Apache Doris Broker快速体验之案例(3)1
环境信息
硬件信息
- 1.CPU :4C
- 2.CPU型号:ARM64
- 3.内存 :10GB
- 4.硬盘 :66GB SSD
软件信息
- 1.VM镜像版本 :CentOS-7
- 2.Apahce Doris版本 :1.2.4.1
- 3.Hadoop版本:3.3.4
- 4.Mysql版本:mysql-8.0.32-linux-glibc2.17-aarch64
- 5.Hive版本:3.1.3
Broker介绍
Broker 是 Apache Doris 集群中一个可选进程,主要用于支持 Apache Doris 读写远端存储上的文件和目录。目前已支持以下远端存储:
- Apache HDFS
- 阿里云 OSS
- 腾讯云 CHDFS
- 腾讯云 GFS (1.2.0 版本支持)
- 华为云 OBS (1.2.0 版本后支持)
- 亚马逊 S3
- JuiceFS (2.0.0 版本支持)
Broker 通过提供一个 RPC 服务端口来提供服务,是一个无状态的 Java 进程,负责为远端存储的读写操作封装一些类 POSIX 的文件操作,如 open,pread,pwrite 等等。除此之外,Broker 不记录任何其他信息,所以包括远端存储的连接信息、文件信息、权限信息等等,都需要通过参数在 RPC 调用中传递给 Broker 进程,才能使得 Broker 能够正确读写文件。

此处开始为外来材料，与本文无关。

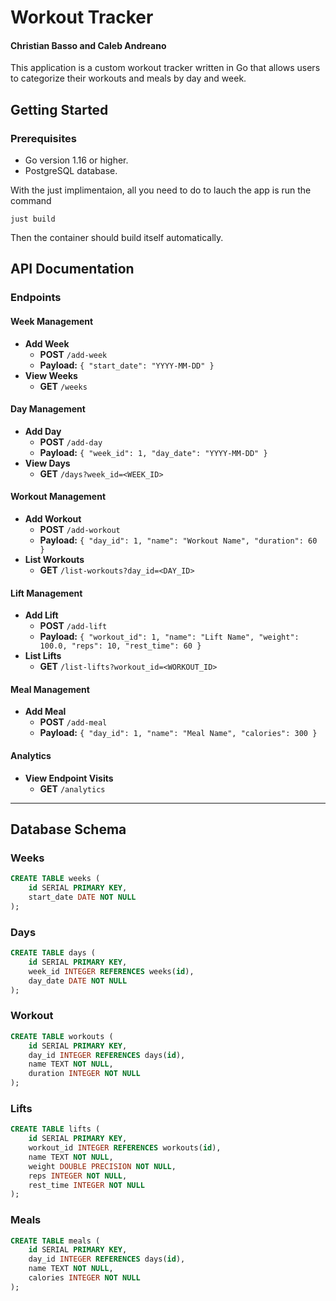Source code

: # Workout Tracker
#### Christian Basso and Caleb Andreano

This application is a custom workout tracker written in Go that allows users to categorize their workouts and meals by day and week.

## Getting Started
### Prerequisites
- Go version 1.16 or higher.
- PostgreSQL database.

With the just implimentaion, all you need to do to lauch the app is run the command

```
just build
```

Then the container should build itself automatically.

## API Documentation

### Endpoints

#### Week Management
- **Add Week**
  - **POST** `/add-week`
  - **Payload:** `{ "start_date": "YYYY-MM-DD" }`
- **View Weeks**
  - **GET** `/weeks`

#### Day Management
- **Add Day**
  - **POST** `/add-day`
  - **Payload:** `{ "week_id": 1, "day_date": "YYYY-MM-DD" }`
- **View Days**
  - **GET** `/days?week_id=<WEEK_ID>`

#### Workout Management
- **Add Workout**
  - **POST** `/add-workout`
  - **Payload:** `{ "day_id": 1, "name": "Workout Name", "duration": 60 }`
- **List Workouts**
  - **GET** `/list-workouts?day_id=<DAY_ID>`

#### Lift Management
- **Add Lift**
  - **POST** `/add-lift`
  - **Payload:** `{ "workout_id": 1, "name": "Lift Name", "weight": 100.0, "reps": 10, "rest_time": 60 }`
- **List Lifts**
  - **GET** `/list-lifts?workout_id=<WORKOUT_ID>`

#### Meal Management
- **Add Meal**
  - **POST** `/add-meal`
  - **Payload:** `{ "day_id": 1, "name": "Meal Name", "calories": 300 }`

#### Analytics
- **View Endpoint Visits**
  - **GET** `/analytics`

---

## Database Schema

### Weeks
```sql
CREATE TABLE weeks (
    id SERIAL PRIMARY KEY,
    start_date DATE NOT NULL
);
```

### Days
```sql
CREATE TABLE days (
    id SERIAL PRIMARY KEY,
    week_id INTEGER REFERENCES weeks(id),
    day_date DATE NOT NULL
);
```

### Workout
```sql
CREATE TABLE workouts (
    id SERIAL PRIMARY KEY,
    day_id INTEGER REFERENCES days(id),
    name TEXT NOT NULL,
    duration INTEGER NOT NULL
);
```

### Lifts
```sql
CREATE TABLE lifts (
    id SERIAL PRIMARY KEY,
    workout_id INTEGER REFERENCES workouts(id),
    name TEXT NOT NULL,
    weight DOUBLE PRECISION NOT NULL,
    reps INTEGER NOT NULL,
    rest_time INTEGER NOT NULL
);
```

### Meals
```sql
CREATE TABLE meals (
    id SERIAL PRIMARY KEY,
    day_id INTEGER REFERENCES days(id),
    name TEXT NOT NULL,
    calories INTEGER NOT NULL
);
```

Broker 仅作为一个数据通路,并不参与任何计算,因此仅需占用较少的内存。通常一个 Doris 系统中会部署一个或多个 Broker 进程。并且相同类型的 Broker 会组成一个组,并设定一个 名称(Broker name)。
以下会介绍 Broker 在 Apache Doris 中常用的几种导入和导出场景案例:
- Broker Load 异步数据导入
- Export 异步数据导出
- Select Into Outfile 同步数据导出
Broker导入案例
测试表创建
-- doris目标表 CREATE TABLE bl_test ( `id` varchar(1000) NOT NULL COMMENT "来源库表键", `dt` date NOT NULL COMMENT '分区日期', `test` BIGINT SUM DEFAULT "0" COMMENT "测试" ) ENGINE=OLAP AGGREGATE KEY(`id`,`dt`) PARTITION BY RANGE(`dt`) ( PARTITION p202306 VALUES [('2023-06-01'), ('2023-07-01'))) DISTRIBUTED BY HASH(`id`) BUCKETS 1 PROPERTIES ( "replication_allocation" = "tag.location.default: 1", "dynamic_partition.enable" = "true", "dynamic_partition.time_unit" = "DAY", "dynamic_partition.time_zone" = "Asia/Shanghai", "dynamic_partition.start" = "-2147483648", "dynamic_partition.end" = "1", "dynamic_partition.prefix" = "p", "dynamic_partition.replication_allocation" = "tag.location.default: 1", "dynamic_partition.buckets" = "1", "dynamic_partition.create_history_partition" = "true", "dynamic_partition.history_partition_num" = "3", "dynamic_partition.hot_partition_num" = "0", "dynamic_partition.reserved_history_periods" = "NULL", "in_memory" = "false", "storage_format" = "V2" ); -- hive源表 CREATE EXTERNAL TABLE bl_test ( `id` bigint comment 'id', `test` bigint comment 'tf') comment '表备注' PARTITIONED BY ( dt string comment '日期分区') row format delimited fields terminated by ',' stored as PARQUET;
数据初始化
-- hive insert into bl_test values (1,2,'2023-07-02'); select * from bl_test;
导入任务创建
LOAD LABEL bl_test ( DATA INFILE("hdfs://192.168.1.61:9000/user/hive/warehouse/zbh_test.db/bl_test/*/*") -- 分区表格式/*/* INTO TABLE bl_test COLUMNS TERMINATED BY "," FORMAT AS "PARQUET" (id,test) -- 这里不需要写分区字段 COLUMNS FROM PATH AS (`dt`) -- 分区表才需要特别注明 SET (dt=str_to_date(`dt`,'%Y-%m-%d'),id=id,test=test) ) WITH BROKER "broker_name" ( "username" = "hadoop", "password" = "" ) PROPERTIES( "timeout" = "3600", "max_filter_ratio" = "1" );
结果验证
-- doris数据结果查看 select * from bl_test; -- broker load任务结果查看 show load order by createtime desc;